PROBLEM: In the entries that follow, which lines hold the string "newUser"? List them.
Start of Block
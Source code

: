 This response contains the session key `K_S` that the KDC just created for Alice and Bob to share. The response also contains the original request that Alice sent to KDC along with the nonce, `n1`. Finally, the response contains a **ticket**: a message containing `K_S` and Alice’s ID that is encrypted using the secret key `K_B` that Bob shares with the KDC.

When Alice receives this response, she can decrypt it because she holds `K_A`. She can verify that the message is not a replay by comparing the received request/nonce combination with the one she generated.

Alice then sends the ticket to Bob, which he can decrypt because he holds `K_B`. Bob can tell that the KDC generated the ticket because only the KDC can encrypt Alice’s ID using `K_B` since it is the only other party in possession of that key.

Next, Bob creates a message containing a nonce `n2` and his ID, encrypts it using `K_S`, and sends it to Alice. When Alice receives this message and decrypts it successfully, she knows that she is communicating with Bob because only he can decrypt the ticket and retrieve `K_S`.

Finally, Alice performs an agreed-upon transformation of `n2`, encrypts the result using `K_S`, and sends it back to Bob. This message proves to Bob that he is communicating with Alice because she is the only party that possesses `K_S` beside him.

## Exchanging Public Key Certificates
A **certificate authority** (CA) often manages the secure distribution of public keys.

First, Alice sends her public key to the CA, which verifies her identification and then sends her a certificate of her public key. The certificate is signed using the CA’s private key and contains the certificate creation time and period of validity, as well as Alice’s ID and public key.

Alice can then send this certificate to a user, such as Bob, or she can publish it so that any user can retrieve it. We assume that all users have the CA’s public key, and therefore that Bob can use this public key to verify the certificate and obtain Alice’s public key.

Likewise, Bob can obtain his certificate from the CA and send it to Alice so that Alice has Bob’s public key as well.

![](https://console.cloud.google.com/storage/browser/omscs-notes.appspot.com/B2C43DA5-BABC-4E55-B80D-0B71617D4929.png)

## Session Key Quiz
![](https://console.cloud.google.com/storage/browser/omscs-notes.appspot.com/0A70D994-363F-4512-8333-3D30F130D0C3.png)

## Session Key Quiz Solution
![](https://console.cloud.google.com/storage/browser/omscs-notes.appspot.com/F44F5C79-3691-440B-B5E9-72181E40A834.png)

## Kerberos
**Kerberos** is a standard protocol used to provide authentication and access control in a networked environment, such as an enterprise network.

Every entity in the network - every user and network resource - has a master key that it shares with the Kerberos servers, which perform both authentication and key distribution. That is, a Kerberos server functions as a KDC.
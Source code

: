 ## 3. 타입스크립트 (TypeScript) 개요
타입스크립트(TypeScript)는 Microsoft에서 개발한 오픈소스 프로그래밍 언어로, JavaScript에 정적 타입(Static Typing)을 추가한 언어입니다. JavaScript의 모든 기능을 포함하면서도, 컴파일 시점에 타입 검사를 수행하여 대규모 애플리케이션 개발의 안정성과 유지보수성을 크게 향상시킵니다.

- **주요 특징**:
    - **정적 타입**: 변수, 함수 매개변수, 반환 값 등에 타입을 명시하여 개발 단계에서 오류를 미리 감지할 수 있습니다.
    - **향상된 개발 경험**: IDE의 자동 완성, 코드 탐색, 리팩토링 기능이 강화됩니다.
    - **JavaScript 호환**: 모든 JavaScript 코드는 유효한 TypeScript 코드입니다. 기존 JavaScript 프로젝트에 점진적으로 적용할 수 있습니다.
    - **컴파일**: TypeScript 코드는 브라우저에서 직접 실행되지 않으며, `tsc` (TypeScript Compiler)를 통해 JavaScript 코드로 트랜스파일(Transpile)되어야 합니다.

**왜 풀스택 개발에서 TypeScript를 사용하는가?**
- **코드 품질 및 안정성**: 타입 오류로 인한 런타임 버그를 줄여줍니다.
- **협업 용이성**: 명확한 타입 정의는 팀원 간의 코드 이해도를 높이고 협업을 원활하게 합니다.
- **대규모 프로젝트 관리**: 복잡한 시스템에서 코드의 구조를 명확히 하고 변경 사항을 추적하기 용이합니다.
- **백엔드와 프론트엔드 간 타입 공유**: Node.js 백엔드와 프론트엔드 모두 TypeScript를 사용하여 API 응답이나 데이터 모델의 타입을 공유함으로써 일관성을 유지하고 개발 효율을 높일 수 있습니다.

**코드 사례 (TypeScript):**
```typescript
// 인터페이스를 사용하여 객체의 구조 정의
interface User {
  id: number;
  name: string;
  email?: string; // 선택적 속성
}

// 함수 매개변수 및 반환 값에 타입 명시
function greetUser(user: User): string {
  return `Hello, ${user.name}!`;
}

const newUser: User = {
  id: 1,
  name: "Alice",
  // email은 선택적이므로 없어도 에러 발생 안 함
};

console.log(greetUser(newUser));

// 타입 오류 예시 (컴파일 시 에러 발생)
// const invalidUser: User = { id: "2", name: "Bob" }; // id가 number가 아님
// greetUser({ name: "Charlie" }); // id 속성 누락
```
End of Block
Start of Block
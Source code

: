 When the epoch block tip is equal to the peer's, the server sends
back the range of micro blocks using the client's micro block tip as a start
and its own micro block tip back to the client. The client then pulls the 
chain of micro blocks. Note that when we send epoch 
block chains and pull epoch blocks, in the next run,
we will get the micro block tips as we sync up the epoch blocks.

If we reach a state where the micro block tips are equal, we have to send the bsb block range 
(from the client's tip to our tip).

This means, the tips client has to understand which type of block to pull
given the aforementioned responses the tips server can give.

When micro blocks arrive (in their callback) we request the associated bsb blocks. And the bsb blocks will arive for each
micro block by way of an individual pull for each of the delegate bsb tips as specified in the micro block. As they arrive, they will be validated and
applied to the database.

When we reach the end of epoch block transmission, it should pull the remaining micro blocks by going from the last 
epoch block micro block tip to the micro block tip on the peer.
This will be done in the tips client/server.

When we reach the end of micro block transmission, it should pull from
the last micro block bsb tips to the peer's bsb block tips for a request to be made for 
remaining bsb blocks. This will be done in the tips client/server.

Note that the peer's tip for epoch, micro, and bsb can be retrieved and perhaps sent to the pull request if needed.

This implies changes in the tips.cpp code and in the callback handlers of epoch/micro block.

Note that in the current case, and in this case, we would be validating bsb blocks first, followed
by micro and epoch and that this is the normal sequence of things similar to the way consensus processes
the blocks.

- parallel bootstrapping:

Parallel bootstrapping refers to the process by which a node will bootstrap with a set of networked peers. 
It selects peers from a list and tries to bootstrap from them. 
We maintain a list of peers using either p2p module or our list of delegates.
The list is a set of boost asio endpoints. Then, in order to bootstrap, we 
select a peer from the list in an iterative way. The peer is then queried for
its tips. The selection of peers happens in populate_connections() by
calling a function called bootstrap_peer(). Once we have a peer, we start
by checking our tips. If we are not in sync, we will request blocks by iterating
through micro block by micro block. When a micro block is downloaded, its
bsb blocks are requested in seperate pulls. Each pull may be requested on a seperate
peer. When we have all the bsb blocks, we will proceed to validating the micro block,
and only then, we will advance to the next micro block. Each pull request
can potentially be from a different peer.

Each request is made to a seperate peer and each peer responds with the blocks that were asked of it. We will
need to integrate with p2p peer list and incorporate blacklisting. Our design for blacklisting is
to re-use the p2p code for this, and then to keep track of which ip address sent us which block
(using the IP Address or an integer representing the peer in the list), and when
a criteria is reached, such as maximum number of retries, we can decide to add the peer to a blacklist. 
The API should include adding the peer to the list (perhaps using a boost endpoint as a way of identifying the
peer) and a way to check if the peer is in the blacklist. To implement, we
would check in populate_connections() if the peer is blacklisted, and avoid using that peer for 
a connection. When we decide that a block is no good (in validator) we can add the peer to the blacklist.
End of Block
RESPONSE AREA:
const newUser: User = {
console.log(greetUser(newUser));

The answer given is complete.